城墙、街道、水渠、坊市、粮仓、工坊,甚至预留的医馆、学堂位置,都清晰可见。榫卯结构严丝合缝,比例精准。

“这是我和营造队几个老把式琢磨出来的。”穗心的指尖带着薄茧,却异常灵活,“您看这引水渠,改了三道弯,省了三百多丈工料!还有这城墙根基,用碎石混着河泥、石灰夯,比纯用砖石省料一半,更抗洪水冲刷!”

她语速飞快,眼中跳跃着创造的光,“料场那边,新搭的窝棚都加了双层竹篾墙,中间填了干草和碎布头,倒春寒也不怕了!对了,漆渠清淤用的龙骨水车,改进了齿轮,现在三个人就能顶过去五个人的力气!”

阳光勾勒着她侧脸的轮廓。那张曾被脂粉精心修饰、只为博人一笑的容颜,如今素面朝天,鼻梁挺直,下颌线条清晰有力。汗水在她光洁的额角渗出细小的汗珠,几缕碎发贴在颊边。她整个人像一把刚刚淬火、锋芒毕现的利刃,又像一块被打磨掉所有浮华、露出坚韧本色的璞玉。

昔日困于方寸之地的舞袖翩跹,化作了丈量城池、指挥匠作千军万马的豪迈。她的美,不再是供人赏玩的精致器物,而是充满了力量感与勃勃生机的创造之美。

黎梦还站起身,走到模型前,手指轻轻抚过那微缩的城墙和水渠,她含笑看着穗心那熠熠生辉的双眸,那里面燃烧着不再是取悦他人的火焰,而是改造天地的雄心。

从以色侍人的官伎,到执掌一城筋骨脉络的总匠师,这其中的蜕变,这砸碎旧枷锁、用智慧和汗水重铸自我的过程,黎梦还和穗心本人一样清楚。

她心中满是欣慰,多少赞扬涌到嘴边,但最后只是化作轻声一句:“好,穗心,做得极好。这新城,便依此模样,由你亲手筑起。”

最后进来的苜安,脚步最轻,像一片羽毛落在青石上。她依旧穿着不起眼的灰蓝色粗布衣裙,发髻简单挽起,插着一根毫无雕饰的木簪。

然而,当她抬起眼,那双曾被深宫阴霾笼罩、习惯性低垂的眸子,此刻却如浸在寒潭中的星辰,清澈、锐利,带着一种洞悉世情的冷静。

她走到女主面前三步处停下,没有言语,只是从怀中取出一个用油布包裹得严严实实的小册子,双手奉上。册子边缘磨损得厉害,显然被频繁翻阅。

“家主,”她的声音不高,却字字清晰,带着一种奇特的穿透力,“有三件事。”

“其一,盘踞在西山棘阳谷的溃兵残部,首领三人及其心腹共十七人,昨夜丑时三刻,已被元登将军率队尽数剿灭。缴获兵甲、私盐若干,名单在此。”

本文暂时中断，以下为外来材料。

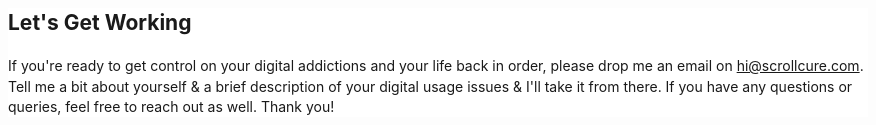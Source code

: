 
## Let's Get Working

If you're ready to get control on your digital addictions and your life back in order, please drop me an email on hi@scrollcure.com. Tell me a bit about yourself & a brief description of your digital usage issues & I'll take it from there. If you have any questions or queries, feel free to reach out as well. Thank you!


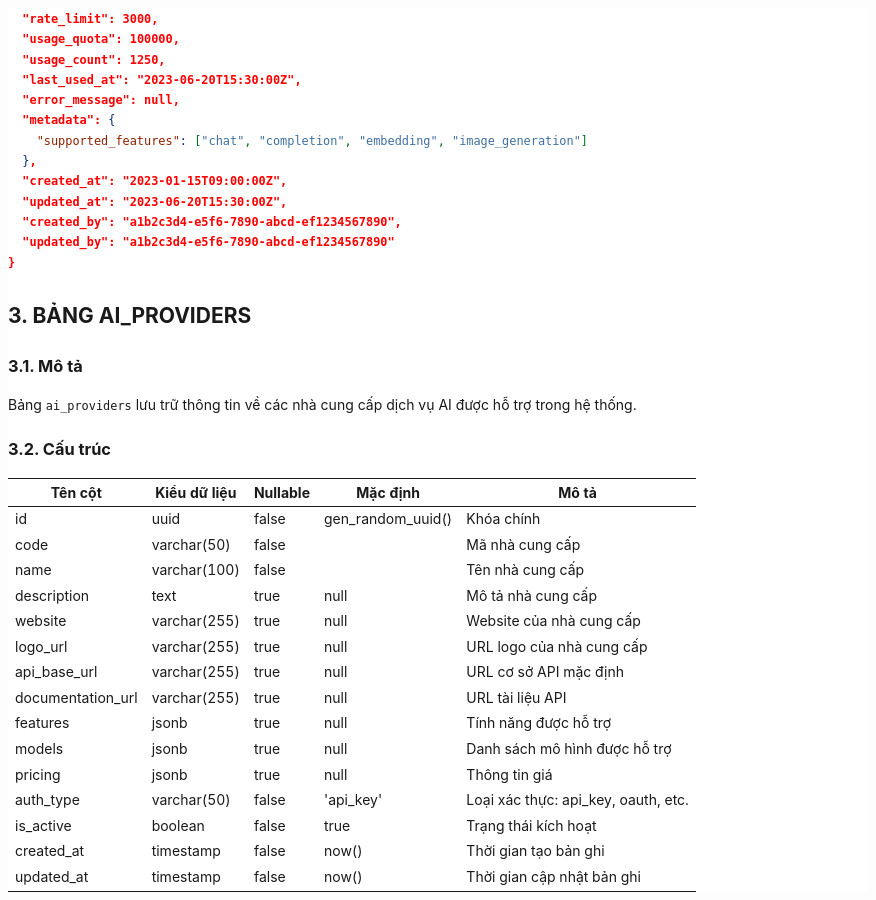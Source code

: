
 ```json
  "rate_limit": 3000,
  "usage_quota": 100000,
  "usage_count": 1250,
  "last_used_at": "2023-06-20T15:30:00Z",
  "error_message": null,
  "metadata": {
    "supported_features": ["chat", "completion", "embedding", "image_generation"]
  },
  "created_at": "2023-01-15T09:00:00Z",
  "updated_at": "2023-06-20T15:30:00Z",
  "created_by": "a1b2c3d4-e5f6-7890-abcd-ef1234567890",
  "updated_by": "a1b2c3d4-e5f6-7890-abcd-ef1234567890"
}
```

## 3. BẢNG AI_PROVIDERS

### 3.1. Mô tả

Bảng `ai_providers` lưu trữ thông tin về các nhà cung cấp dịch vụ AI được hỗ trợ trong hệ thống.

### 3.2. Cấu trúc

| Tên cột | Kiểu dữ liệu | Nullable | Mặc định | Mô tả |
|---------|--------------|----------|----------|-------|
| id | uuid | false | gen_random_uuid() | Khóa chính |
| code | varchar(50) | false | | Mã nhà cung cấp |
| name | varchar(100) | false | | Tên nhà cung cấp |
| description | text | true | null | Mô tả nhà cung cấp |
| website | varchar(255) | true | null | Website của nhà cung cấp |
| logo_url | varchar(255) | true | null | URL logo của nhà cung cấp |
| api_base_url | varchar(255) | true | null | URL cơ sở API mặc định |
| documentation_url | varchar(255) | true | null | URL tài liệu API |
| features | jsonb | true | null | Tính năng được hỗ trợ |
| models | jsonb | true | null | Danh sách mô hình được hỗ trợ |
| pricing | jsonb | true | null | Thông tin giá |
| auth_type | varchar(50) | false | 'api_key' | Loại xác thực: api_key, oauth, etc. |
| is_active | boolean | false | true | Trạng thái kích hoạt |
| created_at | timestamp | false | now() | Thời gian tạo bản ghi |
| updated_at | timestamp | false | now() | Thời gian cập nhật bản ghi |
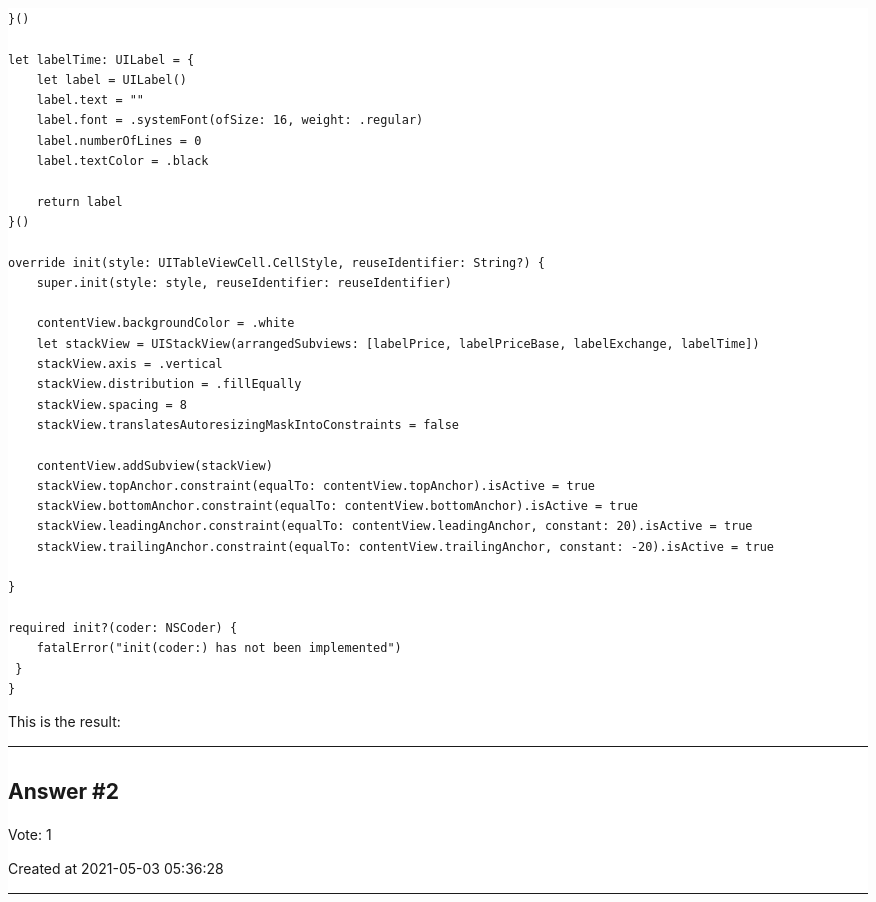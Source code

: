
 ```
}()

let labelTime: UILabel = {
    let label = UILabel()
    label.text = ""
    label.font = .systemFont(ofSize: 16, weight: .regular)
    label.numberOfLines = 0
    label.textColor = .black
    
    return label
}()

override init(style: UITableViewCell.CellStyle, reuseIdentifier: String?) {
    super.init(style: style, reuseIdentifier: reuseIdentifier)
    
    contentView.backgroundColor = .white
    let stackView = UIStackView(arrangedSubviews: [labelPrice, labelPriceBase, labelExchange, labelTime])
    stackView.axis = .vertical
    stackView.distribution = .fillEqually
    stackView.spacing = 8
    stackView.translatesAutoresizingMaskIntoConstraints = false
    
    contentView.addSubview(stackView)
    stackView.topAnchor.constraint(equalTo: contentView.topAnchor).isActive = true
    stackView.bottomAnchor.constraint(equalTo: contentView.bottomAnchor).isActive = true
    stackView.leadingAnchor.constraint(equalTo: contentView.leadingAnchor, constant: 20).isActive = true
    stackView.trailingAnchor.constraint(equalTo: contentView.trailingAnchor, constant: -20).isActive = true
    
}

required init?(coder: NSCoder) {
    fatalError("init(coder:) has not been implemented")
 }
}
```

This is the result:
[](https://i.stack.imgur.com/ssO7T.png)


------------
    
    
## Answer \#2

 Vote: 1

Created at 2021-05-03 05:36:28

------------
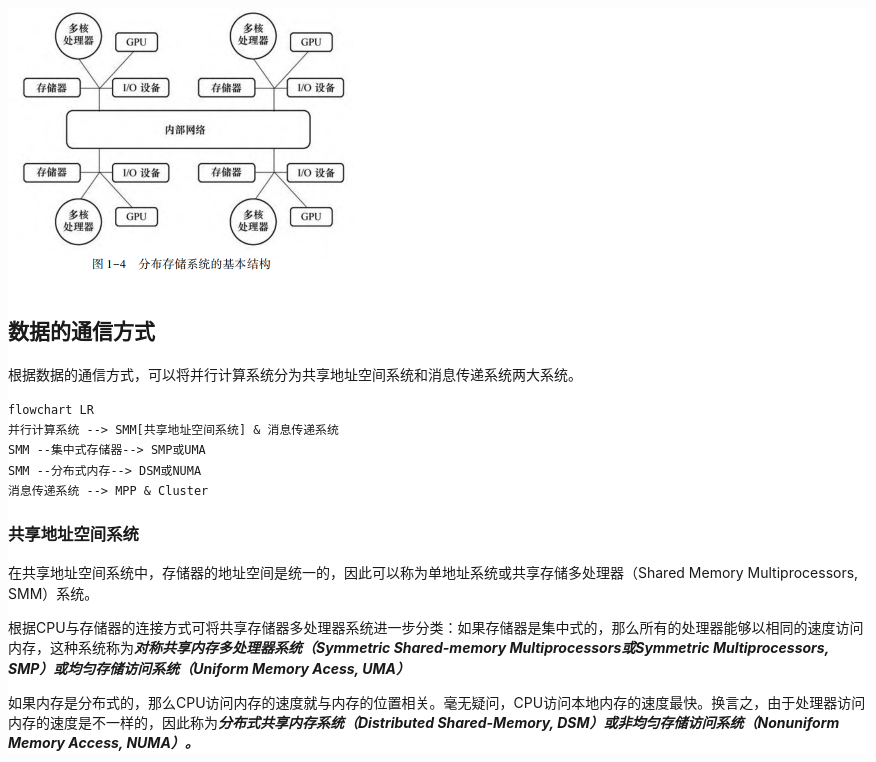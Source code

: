 <img src="1_并行计算概论.assets/image-20221011100901575.png" alt="image-20221011100901575" style="zoom:50%;" />

## 数据的通信方式

根据数据的通信方式，可以将并行计算系统分为共享地址空间系统和消息传递系统两大系统。

```mermaid
flowchart LR
并行计算系统 --> SMM[共享地址空间系统] & 消息传递系统
SMM --集中式存储器--> SMP或UMA
SMM --分布式内存--> DSM或NUMA
消息传递系统 --> MPP & Cluster
```



### 共享地址空间系统

在共享地址空间系统中，存储器的地址空间是统一的，因此可以称为单地址系统或共享存储多处理器（Shared Memory Multiprocessors, SMM）系统。

根据CPU与存储器的连接方式可将共享存储器多处理器系统进一步分类：如果存储器是集中式的，那么所有的处理器能够以相同的速度访问内存，这种系统称为***对称共享内存多处理器系统（Symmetric Shared-memory Multiprocessors或Symmetric Multiprocessors, SMP）***或***均匀存储访问系统（Uniform Memory Acess, UMA）***

如果内存是分布式的，那么CPU访问内存的速度就与内存的位置相关。毫无疑问，CPU访问本地内存的速度最快。换言之，由于处理器访问内存的速度是不一样的，因此称为***分布式共享内存系统（Distributed Shared-Memory, DSM）***或***非均匀存储访问系统（Nonuniform Memory Access, NUMA）。***
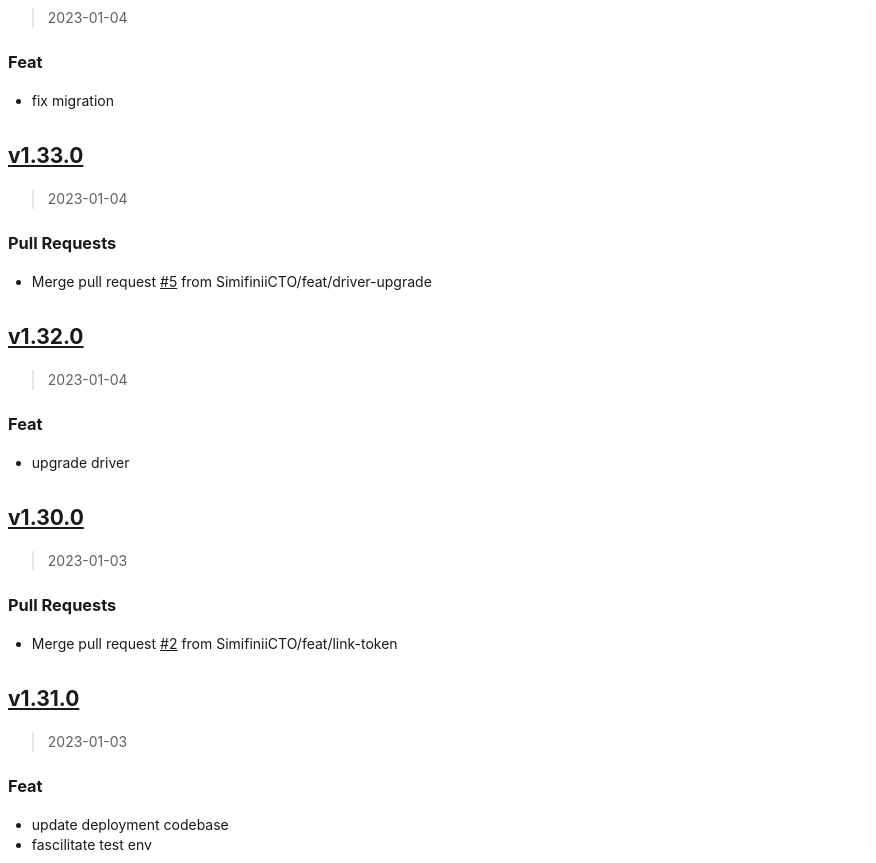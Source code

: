 > 2023-01-04

### Feat

* fix migration


<a name="v1.33.0"></a>
## [v1.33.0](https://github.com/SimifiniiCTO/simfiny-financial-integration-service/compare/v1.32.0...v1.33.0)

> 2023-01-04

### Pull Requests

* Merge pull request [#5](https://github.com/SimifiniiCTO/simfiny-financial-integration-service/issues/5) from SimifiniiCTO/feat/driver-upgrade


<a name="v1.32.0"></a>
## [v1.32.0](https://github.com/SimifiniiCTO/simfiny-financial-integration-service/compare/v1.30.0...v1.32.0)

> 2023-01-04

### Feat

* upgrade driver


<a name="v1.30.0"></a>
## [v1.30.0](https://github.com/SimifiniiCTO/simfiny-financial-integration-service/compare/v1.31.0...v1.30.0)

> 2023-01-03

### Pull Requests

* Merge pull request [#2](https://github.com/SimifiniiCTO/simfiny-financial-integration-service/issues/2) from SimifiniiCTO/feat/link-token


<a name="v1.31.0"></a>
## [v1.31.0](https://github.com/SimifiniiCTO/simfiny-financial-integration-service/compare/v1.29.0...v1.31.0)

> 2023-01-03

### Feat

* update deployment codebase
* fascilitate test env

“其二,潜伏在长宁渡盐商崔记中的旧世家眼线,共三人,已于今晨借‘验货掺沙’之由被市吏扣押。其传递消息的渠道,是借运酱菜的陶罐夹层。”

“其三,关于南边那位使者私下接触城内几位乡绅的密谈内容,及乡绅们真实态度。”

她说完,就静静垂手侍立,姿态依旧恭谨,却再无半分昔日官奴面对贵人时那种深入骨髓的瑟缩与恐惧。

黎梦还翻开那本沾着些许尘土、却记录着梁州暗流汹涌的册子。

字迹是苜安特有的,纤细却筋骨嶙峋,带着一种刻入骨髓的警觉。

她抬头,仔细端详着眼前的女子。

苜安的脸庞,是三人中最显清减的,带着一种近乎透明的苍白。

若不是摘下平日打探消息时候需要的温柔可亲的面具,总会在眉宇之间看到难以完全抹去的清冷与疏离,轻声诉说着当年深宫的幽闭和失去所有亲人的剧痛

然而,在这份清冷之下,却蕴藏着火山般的力量。她的五官其实极精致,尤其那双眼睛,眼尾微微上挑,本是娇柔的底子,却被淬炼得只剩下锐利如刀锋的洞察。

她站在那里,像一株生于幽谷绝壁的兰草,不招摇,却自有一股凛然不可侵犯的气韵,在暗影中悄然绽放光华。这种美丽是涅槃重生的、带着致命吸引力。她不再是任人践踏、随时可能无声消失的枯骨,她是掌控暗影、守护光明的无形手。

黎梦还合上册子,目光深深地看着苜安,仿佛凝视着和她有过相似容貌,在深宫夹缝中挣扎求存最终香消玉殒的几个姐姐。

这份沉静如渊、锐利如匕的气质,让黎梦还心中充满了难以言喻的骄傲与怜惜,但她最终什么也没说,只是伸出手轻轻摸了摸这个十四岁女娃的耳朵。